IEEE Trans Vis Comput Graph. 2021 Feb;27(2):1720-1730. doi: 10.1109/TVCG.2020.3030432. Epub 2021 Jan 28.
Given a scatterplot with tens of thousands of points or even more, a natural question is which sampling method should be used to create a small but "good" scatterplot for a better abstraction. We present the results of a user study that investigates the influence of different sampling strategies on multi-class scatterplots. The main goal of this study is to understand the capability of sampling methods in preserving the density, outliers, and overall shape of a scatterplot. To this end, we comprehensively review the literature and select seven typical sampling strategies as well as eight representative datasets. We then design four experiments to understand the performance of different strategies in maintaining: 1) region density; 2) class density; 3) outliers; and 4) overall shape in the sampling results. The results show that: 1) random sampling is preferred for preserving region density; 2) blue noise sampling and random sampling have comparable performance with the three multi-class sampling strategies in preserving class density; 3) outlier biased density based sampling, recursive subdivision based sampling, and blue noise sampling perform the best in keeping outliers; and 4) blue noise sampling outperforms the others in maintaining the overall shape of a scatterplot.

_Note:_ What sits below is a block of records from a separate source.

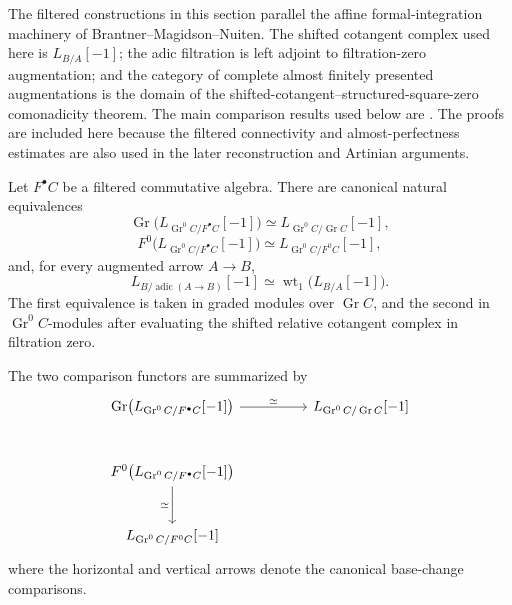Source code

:\begin{remark}
\label{rem:bmn-formal-integration-comparison}
The filtered constructions in this section parallel the affine formal-integration
machinery of Brantner--Magidson--Nuiten. The shifted cotangent complex used
here is \(L_{B/A}[-1]\); the adic filtration is left adjoint to filtration-zero
augmentation; and the category of complete almost finitely presented augmentations is the domain of the
shifted-cotangent--structured-square-zero comonadicity theorem. The main comparison results used
below are
\cite[
    Remark~2.10,
    Lemma~2.12,
    Proposition~2.14,
    Lemma~2.16,
    Proposition~2.18,
    and Theorem~2.25
]{BrantnerMagidsonNuiten}.
The proofs are included here because the filtered connectivity and
almost-perfectness estimates are also used in the later reconstruction and
Artinian arguments.
\end{remark}


\begin{lemma}
\label{lem:cotangent-graded-adic-compatibility}
Let \(F^\bullet C\) be a filtered commutative algebra. There are canonical
natural equivalences
\[
    \operatorname{Gr}
    \bigl(
        L_{\operatorname{Gr}^0C/F^\bullet C}[-1]
    \bigr)
    \simeq
    L_{\operatorname{Gr}^0C/\operatorname{Gr}C}[-1],
\]
\[
    F^0
    \bigl(
        L_{\operatorname{Gr}^0C/F^\bullet C}[-1]
    \bigr)
    \simeq
    L_{\operatorname{Gr}^0C/F^0C}[-1],
\]
and, for every augmented arrow \(A\to B\),
\[
    L_{B/\operatorname{adic}(A\to B)}[-1]
    \simeq
    \operatorname{wt}_1\bigl(L_{B/A}[-1]\bigr).
\]
The first equivalence is taken in graded modules over
\(\operatorname{Gr}C\), and the second in
\(\operatorname{Gr}^0C\)-modules after evaluating the shifted relative
cotangent complex in filtration zero.

The two comparison functors are summarized by
\[
\begin{tikzcd}[column sep=huge,row sep=large]
    \operatorname{Gr}
    \bigl(L_{\operatorname{Gr}^0C/F^\bullet C}[-1]\bigr)
        \arrow[r,"\simeq"]
        &
    L_{\operatorname{Gr}^0C/\operatorname{Gr}C}[-1]
    \\
    F^0\bigl(L_{\operatorname{Gr}^0C/F^\bullet C}[-1]\bigr)
        \arrow[d,"\simeq"']
        &
    \\
    L_{\operatorname{Gr}^0C/F^0C}[-1]
        &
\end{tikzcd}
\]
where the horizontal and vertical arrows denote the canonical base-change
comparisons.
\end{lemma}

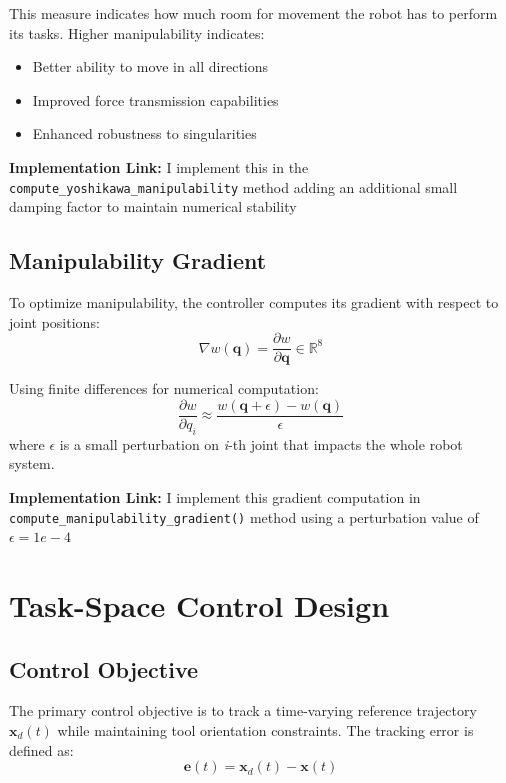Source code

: \documentclass[journal,10pt,twocolumn]{IEEEtran}
\begin{document}
This measure indicates how much room for movement the robot has to perform its tasks. Higher manipulability indicates: 
\begin{itemize}
	\item Better ability to move in all directions
	\item Improved force transmission capabilities
	\item Enhanced robustness to singularities
\end{itemize}

\textbf{Implementation Link:} I implement this in the \texttt{compute\_yoshikawa\_manipulability} method adding an additional small damping factor to maintain numerical stability

\subsection{Manipulability Gradient}
To optimize manipulability, the controller computes its gradient with respect to joint positions:
\begin{equation}
\nabla w(\mathbf{q}) = \frac{\partial w}{\partial \mathbf{q}} \in \mathbb{R}^8
\end{equation}

Using finite differences for numerical computation:
\begin{equation}
\frac{\partial w}{\partial q_i} \approx \frac{w(\mathbf{q} + \epsilon) - w(\mathbf{q})}{\epsilon}
\end{equation}
where $\epsilon$ is a small perturbation on \textit{i}-th joint that impacts the whole robot system.

\textbf{Implementation Link:} I implement this gradient computation in \texttt{compute\_manipulability\_gradient()} method using a perturbation value of $\epsilon = 1e-4$

\section{Task-Space Control Design}

\subsection{Control Objective}
The primary control objective is to track a time-varying reference trajectory $\mathbf{x}_d(t)$ while maintaining tool orientation constraints. The tracking error is defined as:
\begin{equation}
\mathbf{e}(t) = \mathbf{x}_d(t) - \mathbf{x}(t)
\end{equation}
\end{document}
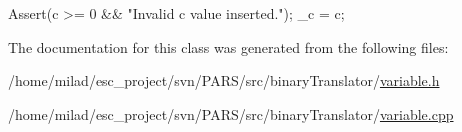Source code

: \begin{DoxyCode}
                         {
        Assert(c >= 0 && "Invalid c value inserted.");
        _c = c;
}
\end{DoxyCode}


The documentation for this class was generated from the following files:\begin{DoxyCompactItemize}
\item 
/home/milad/esc\_\-project/svn/PARS/src/binaryTranslator/\hyperlink{variable_8h}{variable.h}\item 
/home/milad/esc\_\-project/svn/PARS/src/binaryTranslator/\hyperlink{variable_8cpp}{variable.cpp}\end{DoxyCompactItemize}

给定一个有成千上万甚至更多点的散点图,一个自然的问题是应该使用哪种抽样方法来创建一个小而“好”的散点图,以便更好地抽象。我们展示了一项用户研究的结果,该研究调查了不同抽样策略对多类散点图的影响。这项研究的主要目的是了解抽样方法在保持散点图的密度、异常值和整体形状方面的能力。为此,我们全面回顾了文献,选择了七种典型的抽样策略和八种代表性数据集。然后,我们设计了四个实验来了解不同策略在保持以下方面的性能:1)区域密度;2)类密度;3)异常值;以及 4)抽样结果中的整体形状。结果表明:1)随机抽样更适合保持区域密度;2)蓝噪声抽样和随机抽样在保持类密度方面与三种多类抽样策略具有相当的性能;3)基于异常值偏置密度的抽样、基于递归细分的抽样和蓝噪声抽样在保留异常值方面表现最好;以及 4)蓝噪声抽样在保持散点图的整体形状方面优于其他方法。